Hop on board the tram that runs regularly from the hotel down to the resort’s Beach Club. There you can swim in one of the two freshwater pools, stroll the stretch of pink-sand shoreline or rent snorkel gear to explore the vibrant coral reefs nearby. Arrange for any number of seafaring-thrills – from shipwreck and reef scuba diving, sailing lessons, kayak rentals or a sunset cruise and snorkel trip – at the Dive and Watersports Center.

Explore the running and walking trails that circle the grounds and afford jaw-dropping views of Castle Harbour and Harrington Sound. Power up with a workout at the fitness center, which also has a tranquil outdoor space near a waterfall for yoga and tai-chi classes. Following all of that activity though, don't miss out on a booking a spoiling session (or two… or three) at the indulgent Sense Spa. Pop by for a mani-pedi, gents can come in for an expert shave in the proper barbershop and there are even immersive pampering sessions of soothing, scrubbing and sloughing that last up to five hours. Make mine a double….


Local restaurants

With four exceptional restaurants at the resort, you could easily dine exclusively at Rosewood Bermuda without ever feeling the need to go elsewhere. However, with the confluence of diverse cultures and history on the island, local cuisine is worth exploring. Originally built as a private residence, Tom Moore’s Tavern (+441 293 8020) in Hamilton, is a well-preserved 17th-century whitewashed home that began operating as a tavern a century ago. Considered the island’s oldest restaurant, the menu, with dishes such as caramelized sea scallops and rack of lamb with a mustard crust, has certainly been updated since its humble tavern days. You’ll find local specialties here too, including traditional fish chowder with black rum and sherry pepper that may have even been served in the 1652 homestead. Wahoo’s Bistro & Patio is in the heart of historic St. Georges; settle in for dinners of locally caught fish, homemade pastas and, in season, fresh Bermuda lobster. For decadent breakfasts, head to Village Pantry and order plates piled high with egg-topped chilaquiles, roasted sunchoke hash, fluffy pancakes and eggs-many-ways. The coffee’s no slouch either, but if you need a second cup later in the day, swing by Devil’s Isle for a little boost.


Local cafés

Catch up on the local scoop over a cup of in-house roasted java at Rock Island Coffee on Reid Street in Hamilton. Just try to resist the scones, muffins and breads they bake every morning.   

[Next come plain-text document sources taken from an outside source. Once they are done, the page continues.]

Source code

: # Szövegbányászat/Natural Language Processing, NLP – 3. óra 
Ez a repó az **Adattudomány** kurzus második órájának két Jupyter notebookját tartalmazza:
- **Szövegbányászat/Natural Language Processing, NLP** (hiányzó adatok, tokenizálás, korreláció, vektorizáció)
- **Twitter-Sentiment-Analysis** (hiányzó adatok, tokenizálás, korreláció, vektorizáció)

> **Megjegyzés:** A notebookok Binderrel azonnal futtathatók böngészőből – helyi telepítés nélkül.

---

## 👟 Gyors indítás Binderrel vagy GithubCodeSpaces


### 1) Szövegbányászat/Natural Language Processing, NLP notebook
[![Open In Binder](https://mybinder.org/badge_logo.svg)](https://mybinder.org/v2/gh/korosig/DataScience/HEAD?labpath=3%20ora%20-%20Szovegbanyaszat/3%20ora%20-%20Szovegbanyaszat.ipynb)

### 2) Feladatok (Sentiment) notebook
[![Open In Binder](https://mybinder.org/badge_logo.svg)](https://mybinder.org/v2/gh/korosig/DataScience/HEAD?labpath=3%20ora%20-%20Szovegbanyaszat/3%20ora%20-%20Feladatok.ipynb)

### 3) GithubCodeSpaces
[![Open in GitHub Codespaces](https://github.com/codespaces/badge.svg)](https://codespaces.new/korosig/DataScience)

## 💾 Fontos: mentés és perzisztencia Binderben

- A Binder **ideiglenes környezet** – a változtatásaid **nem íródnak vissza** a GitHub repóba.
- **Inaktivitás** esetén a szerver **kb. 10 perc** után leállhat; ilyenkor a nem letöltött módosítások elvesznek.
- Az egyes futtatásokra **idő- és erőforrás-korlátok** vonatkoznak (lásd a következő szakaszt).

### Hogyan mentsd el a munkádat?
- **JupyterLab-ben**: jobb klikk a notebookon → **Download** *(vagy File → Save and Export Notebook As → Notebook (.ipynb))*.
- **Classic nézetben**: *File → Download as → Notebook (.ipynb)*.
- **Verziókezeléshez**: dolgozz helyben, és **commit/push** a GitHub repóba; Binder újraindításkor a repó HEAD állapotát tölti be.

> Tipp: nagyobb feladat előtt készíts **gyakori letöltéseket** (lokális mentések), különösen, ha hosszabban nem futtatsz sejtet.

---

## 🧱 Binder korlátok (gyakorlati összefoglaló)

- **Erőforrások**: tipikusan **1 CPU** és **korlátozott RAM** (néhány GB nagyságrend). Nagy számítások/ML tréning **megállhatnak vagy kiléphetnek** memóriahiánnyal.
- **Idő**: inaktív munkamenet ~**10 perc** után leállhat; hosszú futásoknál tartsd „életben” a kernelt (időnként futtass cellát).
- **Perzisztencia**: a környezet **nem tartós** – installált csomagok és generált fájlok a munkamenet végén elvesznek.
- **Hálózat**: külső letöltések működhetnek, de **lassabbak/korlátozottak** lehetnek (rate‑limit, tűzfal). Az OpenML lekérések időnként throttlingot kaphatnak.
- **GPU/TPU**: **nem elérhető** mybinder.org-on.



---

Photos Rosewood Bermuda reviews
Justin Bilicki

Anonymous review

By Justin Bilicki, Designated doodler

I’d heard that Bermuda was the place where Michael Bloomberg tanned and Ross Perot parked his money, but I never thought of it as a spot that would lower your shoulders three inches simply by inhaling the breeze. The minute Mrs Smith and I stepped off the plane from New York and onto the open-air tarmac at the tiny international airport, we knew we were in for a treat.

After a five-minute ride (in an overly air-freshened taxi van – the trip’s least decadent detail), we pulled up to the Rosewood Tucker’s Point resort, and were instantly greeted by the friendly staff.

Entering the lobby was like walking into a cozy – but very exclusive – country club, where every corner is polished and every smile is contagious. Sun bounced off the shiny marble floors and the shimmering ocean was visible through nearly every window.

We were quickly checked in and led to a Villa Deluxe, an airy and spacious room with antique furniture and hand-loomed rugs in keeping with the resort’s traditional style. It had a slightly obstructed harbor view from a mid-sized balcony, but our focus was the large, fluffy bed that became our napping haven.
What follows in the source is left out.